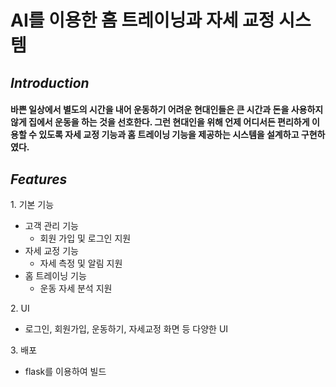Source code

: # AI를 이용한 홈 트레이닝과 자세 교정 시스템
__*Introduction*__
-
#### 바쁜 일상에서 별도의 시간을 내어 운동하기 어려운 현대인들은 큰 시간과 돈을 사용하지 않게 집에서 운동을 하는 것을 선호한다. 그런 현대인을 위해 언제 어디서든 편리하게 이용할 수 있도록 자세 교정 기능과 홈 트레이닝 기능을 제공하는 시스템을 설계하고 구현하였다. 
__*Features*__ 
-
1\. 기본 기능
-   고객 관리 기능  
    *   회원 가입 및 로그인 지원
-   자세 교정 기능
    *   자세 측정 및 알림 지원
-   홈 트레이닝 기능
    *   운동 자세 분석 지원
    
2\. UI    
-   로그인, 회원가입, 운동하기, 자세교정 화면 등 다양한 UI     

3\. 배포   
-   flask를 이용하여 빌드 
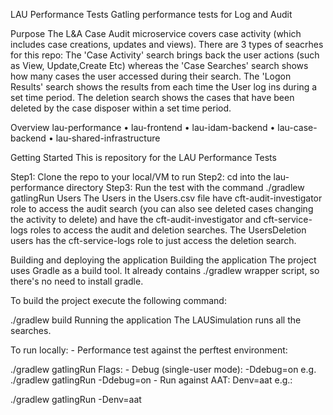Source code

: LAU Performance Tests
Gatling performance tests for Log and Audit

Purpose
The L&A Case Audit microservice covers case activity (which includes case creations, updates and views). There are 3 types of seacrhes for this repo: The 'Case Activity' search brings back the user actions (such as View, Update,Create Etc) whereas the 'Case Searches' search shows how many cases the user accessed during their search. The 'Logon Results' search shows the results from each time the User log ins during a set time period. The deletion search shows the cases that have been deleted by the case disposer within a set time period.

Overview
lau-performance • lau-frontend • lau-idam-backend • lau-case-backend • lau-shared-infrastructure

Getting Started
This is repository for the LAU Performance Tests

Step1: Clone the repo to your local/VM to run
Step2: cd into the lau-performance directory
Step3: Run the test with the command ./gradlew gatlingRun
Users
The Users in the Users.csv file have cft-audit-investigator role to access the audit search (you can also see deleted cases changing the activity to delete) and have the cft-audit-investigator and cft-service-logs roles to access the audit and deletion searches. The UsersDeletion users has the cft-service-logs role to just access the deletion search.

Building and deploying the application
Building the application
The project uses Gradle as a build tool. It already contains ./gradlew wrapper script, so there's no need to install gradle.

To build the project execute the following command:

  ./gradlew build
Running the application
The LAUSimulation runs all the searches.

To run locally: - Performance test against the perftest environment:

./gradlew gatlingRun
Flags: - Debug (single-user mode): -Ddebug=on e.g. ./gradlew gatlingRun -Ddebug=on - Run against AAT: Denv=aat e.g.:

./gradlew gatlingRun -Denv=aat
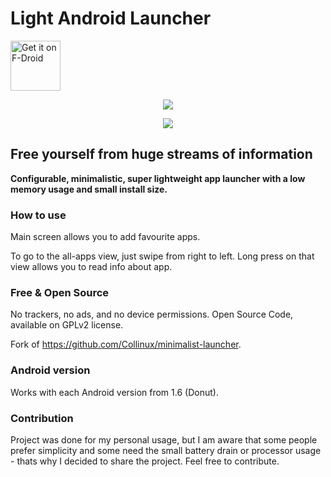 # Light Android Launcher

[<img src="https://f-droid.org/badge/get-it-on.png"
     alt="Get it on F-Droid"
     height="80">](https://f-droid.org/packages/com.github.postapczuk.lalauncher/)

<p align="center">
  <img src="https://github.com/postapczuk/Light-Android-Launcher/blob/master/Screenshot_20181202-225801.png?raw=true” style="max-height:600px"/>
</p>
<p align="center">
  <img src="https://github.com/postapczuk/Light-Android-Launcher/blob/master/Screenshot_20181202-225806.png?raw=true" style="max-height:600px"/>
</p>

## Free yourself from huge streams of information

<p><b>Configurable, minimalistic, super lightweight app launcher with a low memory usage and small install size.</b></p>

### How to use
<p>Main screen allows you to add favourite apps.</p>
<p>To go to the all-apps view, just swipe from right to left. Long press on that view allows you to read info about app.</p>

### Free & Open Source
No trackers, no ads, and no device permissions. Open Source Code, available on GPLv2 license.

Fork of https://github.com/Collinux/minimalist-launcher.

### Android version
Works with each Android version from 1.6 (Donut).
   
### Contribution
Project was done for my personal usage, but I am aware that some people prefer simplicity and some need the small battery drain or processor usage - thats why I decided to share the project. Feel free to contribute.
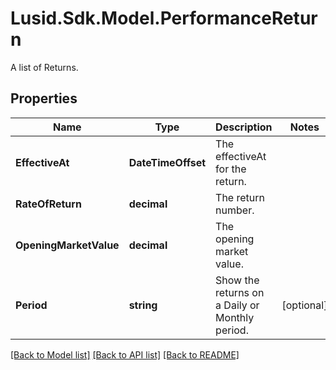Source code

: # Lusid.Sdk.Model.PerformanceReturn
A list of Returns.

## Properties

Name | Type | Description | Notes
------------ | ------------- | ------------- | -------------
**EffectiveAt** | **DateTimeOffset** | The effectiveAt for the return. | 
**RateOfReturn** | **decimal** | The return number. | 
**OpeningMarketValue** | **decimal** | The opening market value. | 
**Period** | **string** | Show the returns on a Daily or Monthly period. | [optional] 

[[Back to Model list]](../README.md#documentation-for-models) [[Back to API list]](../README.md#documentation-for-api-endpoints) [[Back to README]](../README.md)

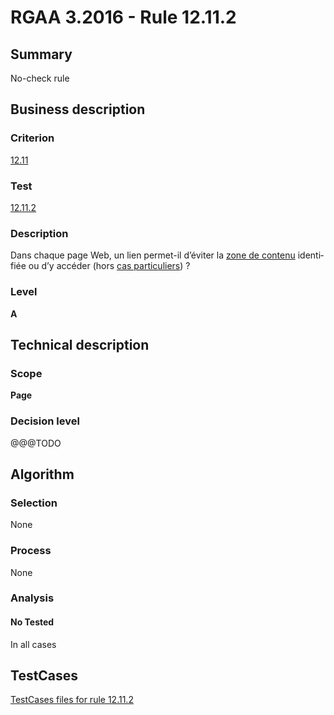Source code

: # RGAA 3.2016 - Rule 12.11.2

## Summary
No-check rule


## Business description

### Criterion
[12.11](http://references.modernisation.gouv.fr/rgaa-accessibilite/2016/criteres.html#crit-12-11)

### Test
[12.11.2](http://references.modernisation.gouv.fr/rgaa-accessibilite/2016/criteres.html#test-12-11-2)

### Description
<div lang="fr">Dans chaque page Web, un lien permet-il d&#x2019;&#xE9;viter la <a href="http://references.modernisation.gouv.fr/rgaa-accessibilite/glossaire.html#zone-main">zone de contenu</a> identifi&#xE9;e ou d&#x2019;y acc&#xE9;der (hors <a href="http://references.modernisation.gouv.fr/rgaa-accessibilite/cas-particuliers.html#cp-12-11" title="Cas particuliers pour le crit&#xE8;re 12.11">cas particuliers</a>)&nbsp;?</div>

### Level
**A**


## Technical description

### Scope
**Page**

### Decision level
@@@TODO


## Algorithm

### Selection
None

### Process
None

### Analysis

#### No Tested
In all cases


##  TestCases

[TestCases files for rule 12.11.2](https://github.com/Asqatasun/Asqatasun/tree/develop/rules/rules-rgaa3.2016/src/test/resources/testcases/rgaa32016/Rgaa32016Rule121102/)


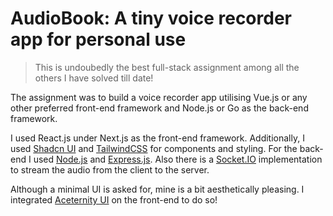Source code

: # AudioBook: A tiny voice recorder app for personal use

> This is undoubedly the best full-stack assignment among all the others I have solved till date!

The assignment was to build a voice recorder app utilising Vue.js or any other preferred front-end framework and Node.js or Go as the back-end framework.

I used React.js under Next.js as the front-end framework. Additionally, I used [Shadcn UI](https://ui.shadcn.com/) and [TailwindCSS](https://tailwindcss.com/) for components and styling. For the back-end I used [Node.js](https://nodejs.org/en) and [Express.js](https://expressjs.com/). Also there is a [Socket.IO](https://socket.io/) implementation to stream the audio from the client to the server.

Although a minimal UI is asked for, mine is a bit aesthetically pleasing. I integrated [Aceternity UI](https://ui.aceternity.com/) on the front-end to do so!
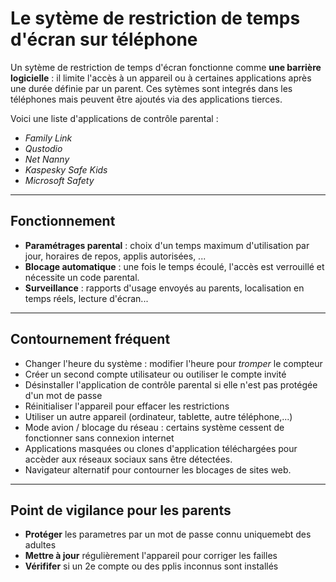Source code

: # Le sytème de restriction de temps d'écran sur téléphone

Un sytème de restriction de temps d'écran fonctionne comme **une barrière logicielle** : il limite l'accès à un appareil ou à certaines applications après une durée définie par un parent. Ces sytèmes sont integrés dans les téléphones mais peuvent être ajoutés via des applications tierces.

Voici une liste d'applications de contrôle parental :
- *Family Link*
- *Qustodio*
- *Net Nanny*
- *Kaspesky Safe Kids*
- *Microsoft Safety*

---

## Fonctionnement

- **Paramétrages parental** : choix d'un temps maximum d'utilisation par jour, horaires de repos, applis autorisées, ...
- **Blocage automatique** : une fois le temps écoulé, l'accès est verrouillé et nécessite un code parental.
- **Surveillance** : rapports d'usage envoyés au parents, localisation en temps réels, lecture d'écran...

---

## Contournement fréquent

- Changer l'heure du système : modifier l'heure pour *tromper* le compteur
- Créer un second compte utilisateur ou outiliser le compte invité
- Désinstaller l'application de contrôle parental si elle n'est pas protégée d'un mot de passe
- Réinitialiser l'appareil pour effacer les restrictions
- Utiliser un autre appareil (ordinateur, tablette, autre téléphone,...)
- Mode avion / blocage du réseau : certains système cessent de fonctionner sans connexion internet
- Applications masquées ou clones d'application téléchargées pour accèder aux réseaux sociaux sans être détectées.
- Navigateur alternatif pour contourner les blocages de sites web.

---

## Point de vigilance pour les parents

- **Protéger** les parametres par un mot de passe connu uniquemebt des adultes
- **Mettre à jour** régulièrement l'appareil pour corriger les failles
- **Vérififer** si un 2e compte ou des pplis inconnus sont installés
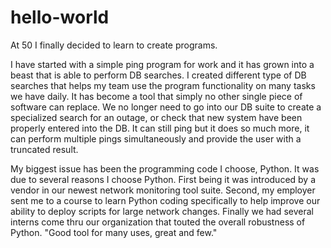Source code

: # hello-world

At 50 I finally decided to learn to create programs.

I have started with a simple ping program for work and it has grown into a beast that is able to perform DB searches.  I created different type of DB searches that helps my team use the program functionality on many tasks we have daily. It has become a tool that simply no other single piece of software can replace. We no longer need to go into our DB suite to create a specialized search for an outage, or check that new system have been properly entered into the DB. It can still ping but it does so much more, it can perform multiple pings simultaneously and provide the user with a truncated result. 

My biggest issue has been the programming code I choose, Python. It was due to several reasons I choose Python.  First being it was introduced by a vendor in our newest network monitoring tool suite. Second, my employer sent me to a course to learn Python coding specifically to help improve our ability to deploy scripts for large network changes. Finally we had several interns come thru our organization that touted the overall robustness of Python.  "Good tool for many uses, great and few."
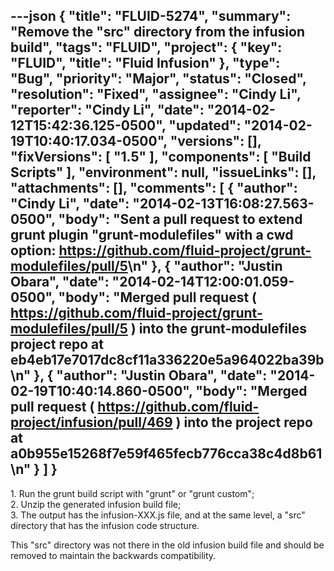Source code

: ---json
{
  "title": "FLUID-5274",
  "summary": "Remove the \"src\" directory from the infusion build",
  "tags": "FLUID",
  "project": {
    "key": "FLUID",
    "title": "Fluid Infusion"
  },
  "type": "Bug",
  "priority": "Major",
  "status": "Closed",
  "resolution": "Fixed",
  "assignee": "Cindy Li",
  "reporter": "Cindy Li",
  "date": "2014-02-12T15:42:36.125-0500",
  "updated": "2014-02-19T10:40:17.034-0500",
  "versions": [],
  "fixVersions": [
    "1.5"
  ],
  "components": [
    "Build Scripts"
  ],
  "environment": null,
  "issueLinks": [],
  "attachments": [],
  "comments": [
    {
      "author": "Cindy Li",
      "date": "2014-02-13T16:08:27.563-0500",
      "body": "Sent a pull request to extend grunt plugin \"grunt-modulefiles\" with a cwd option: <https://github.com/fluid-project/grunt-modulefiles/pull/5>\n"
    },
    {
      "author": "Justin Obara",
      "date": "2014-02-14T12:00:01.059-0500",
      "body": "Merged pull request ( <https://github.com/fluid-project/grunt-modulefiles/pull/5> ) into the grunt-modulefiles project repo at eb4eb17e7017dc8cf11a336220e5a964022ba39b\n"
    },
    {
      "author": "Justin Obara",
      "date": "2014-02-19T10:40:14.860-0500",
      "body": "Merged pull request ( <https://github.com/fluid-project/infusion/pull/469> ) into the project repo at a0b955e15268f7e59f465fecb776cca38c4d8b61\n"
    }
  ]
}
---
1\. Run the grunt build script with "grunt" or "grunt custom";\
2\. Unzip the generated infusion build file;\
3\. The output has the infusion-XXX.js file, and at the same level, a "src" directory that has the infusion code structure.

This "src" directory was not there in the old infusion build file and should be removed to maintain the backwards compatibility.

        
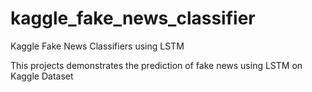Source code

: # kaggle_fake_news_classifier
Kaggle Fake News Classifiers using LSTM

This projects demonstrates the prediction of fake news using LSTM on Kaggle Dataset
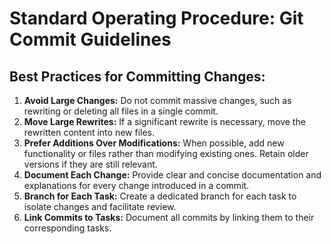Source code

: # Standard Operating Procedure: Git Commit Guidelines

## Best Practices for Committing Changes:

1.  **Avoid Large Changes:** Do not commit massive changes, such as rewriting or deleting all files in a single commit.
2.  **Move Large Rewrites:** If a significant rewrite is necessary, move the rewritten content into new files.
3.  **Prefer Additions Over Modifications:** When possible, add new functionality or files rather than modifying existing ones. Retain older versions if they are still relevant.
4.  **Document Each Change:** Provide clear and concise documentation and explanations for every change introduced in a commit.
5.  **Branch for Each Task:** Create a dedicated branch for each task to isolate changes and facilitate review.
6.  **Link Commits to Tasks:** Document all commits by linking them to their corresponding tasks.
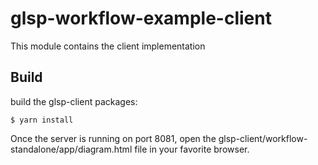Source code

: # glsp-workflow-example-client

This module contains the client implementation

## Build

build the glsp-client packages:

	$ yarn install

	
Once the server is running on port 8081, open the glsp-client/workflow-standalone/app/diagram.html file in your favorite browser.	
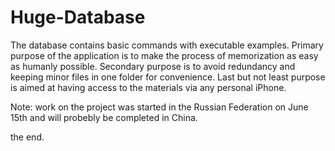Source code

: # Huge-Database
The database contains basic commands with executable examples. Primary purpose of the application is to make the process of memorization as easy as humanly possible. 
Secondary purpose is to avoid redundancy and keeping minor files in one folder for convenience.
Last but not least purpose is aimed at having access to the materials via any personal iPhone.

Note: work on the project was started in the Russian Federation on June 15th and will probebly be completed in China.

the end.
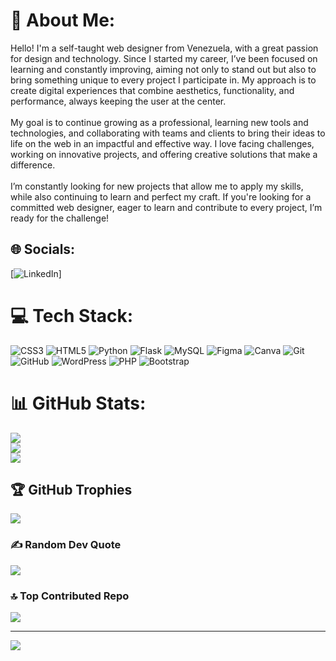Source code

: # 💫 About Me:
Hello! I'm a self-taught web designer from Venezuela, with a great passion for design and technology. Since I started my career, I’ve been focused on learning and constantly improving, aiming not only to stand out but also to bring something unique to every project I participate in. My approach is to create digital experiences that combine aesthetics, functionality, and performance, always keeping the user at the center.<br><br>My goal is to continue growing as a professional, learning new tools and technologies, and collaborating with teams and clients to bring their ideas to life on the web in an impactful and effective way. I love facing challenges, working on innovative projects, and offering creative solutions that make a difference.<br><br>I’m constantly looking for new projects that allow me to apply my skills, while also continuing to learn and perfect my craft. If you're looking for a committed web designer, eager to learn and contribute to every project, I’m ready for the challenge!


## 🌐 Socials:
[![LinkedIn](https://www.linkedin.com/in/yusmary-somaza-oropeza-aa0054296/)]

# 💻 Tech Stack:
![CSS3](https://img.shields.io/badge/css3-%231572B6.svg?style=for-the-badge&logo=css3&logoColor=white) ![HTML5](https://img.shields.io/badge/html5-%23E34F26.svg?style=for-the-badge&logo=html5&logoColor=white) ![Python](https://img.shields.io/badge/python-3670A0?style=for-the-badge&logo=python&logoColor=ffdd54) ![Flask](https://img.shields.io/badge/flask-%23000.svg?style=for-the-badge&logo=flask&logoColor=white) ![MySQL](https://img.shields.io/badge/mysql-4479A1.svg?style=for-the-badge&logo=mysql&logoColor=white) ![Figma](https://img.shields.io/badge/figma-%23F24E1E.svg?style=for-the-badge&logo=figma&logoColor=white) ![Canva](https://img.shields.io/badge/Canva-%2300C4CC.svg?style=for-the-badge&logo=Canva&logoColor=white) ![Git](https://img.shields.io/badge/git-%23F05033.svg?style=for-the-badge&logo=git&logoColor=white) ![GitHub](https://img.shields.io/badge/github-%23121011.svg?style=for-the-badge&logo=github&logoColor=white) ![WordPress](https://img.shields.io/badge/WordPress-%23117AC9.svg?style=for-the-badge&logo=WordPress&logoColor=white) ![PHP](https://img.shields.io/badge/php-%23777BB4.svg?style=for-the-badge&logo=php&logoColor=white) ![Bootstrap](https://img.shields.io/badge/bootstrap-%238511FA.svg?style=for-the-badge&logo=bootstrap&logoColor=white)
# 📊 GitHub Stats:
![](https://github-readme-stats.vercel.app/api?username=Yus05&theme=shadow_green&hide_border=false&include_all_commits=false&count_private=false)<br/>
![](https://github-readme-streak-stats.herokuapp.com/?user=Yus05&theme=shadow_green&hide_border=false)<br/>
![](https://github-readme-stats.vercel.app/api/top-langs/?username=Yus05&theme=shadow_green&hide_border=false&include_all_commits=false&count_private=false&layout=compact)

## 🏆 GitHub Trophies
![](https://github-profile-trophy.vercel.app/?username=Yus05&theme=tokyonight&no-frame=false&no-bg=true&margin-w=4)

### ✍️ Random Dev Quote
![](https://quotes-github-readme.vercel.app/api?type=horizontal&theme=radical)

### 🔝 Top Contributed Repo
![](https://github-contributor-stats.vercel.app/api?username=Yus05&limit=5&theme=dark&combine_all_yearly_contributions=true)

---
[![](https://visitcount.itsvg.in/api?id=Yus05&icon=0&color=0)](https://visitcount.itsvg.in)

<!-- Proudly created with GPRM ( https://gprm.itsvg.in ) -->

==*==

Required work - Among the lines above, please find those with "from" and copy them.

Expected output -
The L&A Case Audit microservice covers case activity (which includes case creations, updates and views). There are 3 types of seacrhes for this repo: The 'Case Activity' search brings back the user actions (such as View, Update,Create Etc) whereas the 'Case Searches' search shows how many cases the user accessed during their search. The 'Logon Results' search shows the results from each time the User log ins during a set time period. The deletion search shows the cases that have been deleted by the case disposer within a set time period.
## Free yourself from huge streams of information
<p>To go to the all-apps view, just swipe from right to left. Long press on that view allows you to read info about app.</p>
Works with each Android version from 1.6 (Donut).
I used React.js under Next.js as the front-end framework. Additionally, I used [Shadcn UI](https://ui.shadcn.com/) and [TailwindCSS](https://tailwindcss.com/) for components and styling. For the back-end I used [Node.js](https://nodejs.org/en) and [Express.js](https://expressjs.com/). Also there is a [Socket.IO](https://socket.io/) implementation to stream the audio from the client to the server.
  "summary": "Remove the \"src\" directory from the infusion build",
Hello! I'm a self-taught web designer from Venezuela, with a great passion for design and technology. Since I started my career, I’ve been focused on learning and constantly improving, aiming not only to stand out but also to bring something unique to every project I participate in. My approach is to create digital experiences that combine aesthetics, functionality, and performance, always keeping the user at the center.<br><br>My goal is to continue growing as a professional, learning new tools and technologies, and collaborating with teams and clients to bring their ideas to life on the web in an impactful and effective way. I love facing challenges, working on innovative projects, and offering creative solutions that make a difference.<br><br>I’m constantly looking for new projects that allow me to apply my skills, while also continuing to learn and perfect my craft. If you're looking for a committed web designer, eager to learn and contribute to every project, I’m ready for the challenge!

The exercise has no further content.